Mr McCormack was gracious in defeat, however had little to say about his successor Barnaby Joyce.

"The National Party has always been more than the individual," Mr McCormack said.

"I'm a team player, I'm a very loyal person. I've never held grudges.

"It's a little bit surreal. It's been a tough day and I am disappointed - but you know what?

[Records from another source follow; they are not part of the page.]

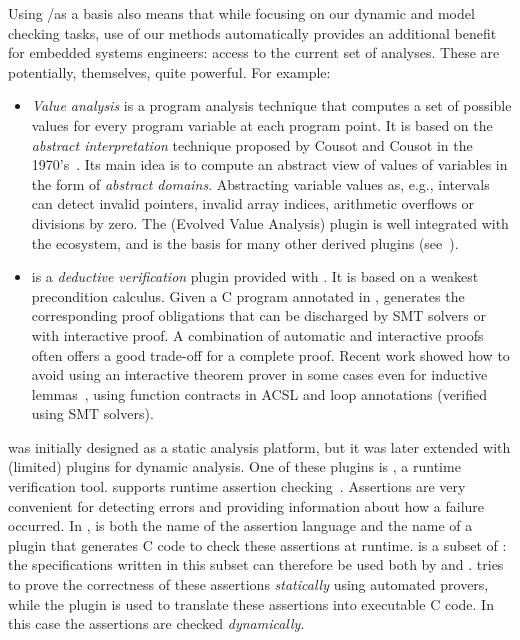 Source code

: Using \acsl/\framac as a basis also means that while focusing on our dynamic and model checking tasks, use of our methods automatically provides an additional benefit for embedded systems engineers: access to the current set of \framac analyses.  These are potentially, themselves, quite powerful.  For example:

\begin{itemize}
\item \emph{Value analysis} is a program analysis technique that computes a set of possible values for every program variable at each program point.
It is based on the \emph{abstract interpretation} technique proposed by Cousot and Cousot in the 1970's~\cite{cousot77}.
Its main idea is to compute an abstract view of values of variables in the form of \emph{abstract domains}.
Abstracting variable values as, e.g., intervals can detect invalid pointers, invalid array indices, arithmetic overflows or divisions by zero.
The \Eva (Evolved Value Analysis) plugin is well integrated with the \framac ecosystem, 
and is the basis for many other derived plugins (see~\cite{KKP2015:FAC}).

\item \Wp is a \emph{deductive verification} plugin provided with \framac.
It is based on a weakest precondition calculus.
Given a C program annotated in \acsl, \Wp generates the corresponding proof obligations that can be discharged by SMT solvers or with interactive proof.
A combination of automatic and interactive proofs often offers a good trade-off for a complete proof.
Recent work  showed how to avoid using an interactive theorem prover in some cases even for inductive lemmas~\cite{BLK2019:NFM}, using 
function contracts in ACSL and loop annotations (verified using SMT solvers).
\end{itemize}

\framac was initially designed as a static analysis platform, but it was later extended with (limited) plugins for dynamic analysis.
One of these plugins is \eacsl, a runtime verification tool.
\eacsl supports runtime assertion checking~\cite{CR2006:SEN}.
Assertions are very convenient for detecting errors and providing information about how a failure occurred.
In \framac, \eacsl is both the name of the assertion language and the name of a plugin that generates C code to check these assertions at runtime.
\eacsl is a subset of \acsl: the specifications written in this subset can therefore be used both by \Wp and \eacsl.
\Wp tries to prove the correctness of these assertions {\em statically} using automated provers, while the plugin \eacsl is used to translate these assertions into executable C code.
In this case the assertions are checked {\em dynamically}.

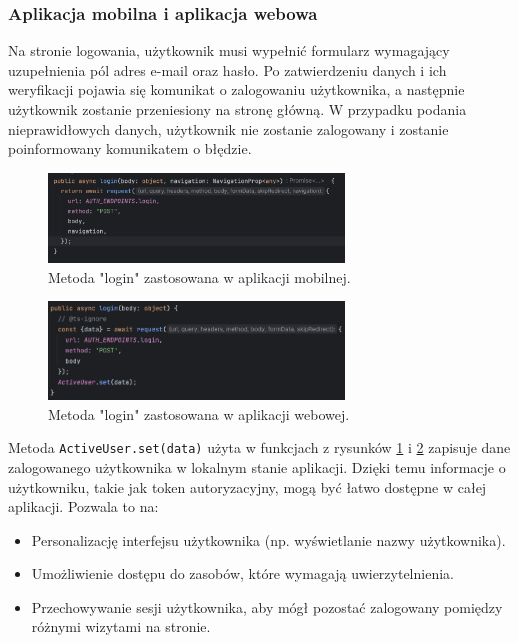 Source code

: \subsubsection{Aplikacja mobilna i aplikacja webowa}
Na stronie logowania, użytkownik musi wypełnić formularz wymagający uzupełnienia pól adres e-mail oraz hasło. Po zatwierdzeniu danych i ich weryfikacji pojawia się komunikat o zalogowaniu użytkownika, a następnie użytkownik zostanie przeniesiony na stronę główną. W przypadku podania nieprawidłowych danych, użytkownik nie zostanie zalogowany i zostanie poinformowany komunikatem o błędzie.

\begin{figure}[H]
    \centering
    \includegraphics[width=0.7\textwidth]{chapters/chapter_8/screens/logowanie_mobile}
    \caption{Metoda "login" zastosowana w aplikacji mobilnej.}
    \label{img:logowanie_mobile}
\end{figure}

\begin{figure}[H]
    \centering
    \includegraphics[width=0.7\textwidth]{chapters/chapter_8/screens/logowanie_web}
    \caption{Metoda "login" zastosowana w aplikacji webowej.}
    \label{img:logowanie_web}
\end{figure}

Metoda \texttt{ActiveUser.set(data)} użyta w funkcjach z rysunków \ref{img:logowanie_mobile} i \ref{img:logowanie_web} zapisuje dane zalogowanego użytkownika w lokalnym stanie aplikacji. Dzięki temu informacje o użytkowniku, takie jak token autoryzacyjny, mogą być łatwo dostępne w całej aplikacji. Pozwala to na:
\begin{itemize}
    \item Personalizację interfejsu użytkownika (np. wyświetlanie nazwy użytkownika).
    \item Umożliwienie dostępu do zasobów, które wymagają uwierzytelnienia.
    \item Przechowywanie sesji użytkownika, aby mógł pozostać zalogowany pomiędzy różnymi wizytami na stronie.
\end{itemize}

There are a lot of Australians out there having a tougher day."

Mr McCormack said it had been a privilege to serve as Deputy Prime Minister and Infrastructure Minister.

"When I took over in 2018, we had a $50 billion infrastructure package, and it's now at $110 billion, supporting 100,000 people and I am very proud of that," he said.

Mr McCormack has been pre-selected by the party to recontest the Riverina, however the outgoing Nationals leader said he would "weigh those options up".

"I will I'll take some time to think about my future but it's also a humbling privilege to represent the people of the Riverina," he said.

Mr McCormack proudly declared that he had "never backgrounded against his colleagues" and had a message for people white-anting within the party.

"For the sake of good governance and the people of Australia, if you are going to say something have the guts and the gumption to put your name to it," he said.

Mr McCormack had been criticised by some within the Nationals for not standing up to the Liberals, however he defeated his leadership style.

"It's important to the safety of democracies to have those disagreements behind closed doors then get on with being a united and sensible government," he said.

"Malcolm Turnbull, Scott Morrison and I didn't always agree on everything. But you know what? We got things done."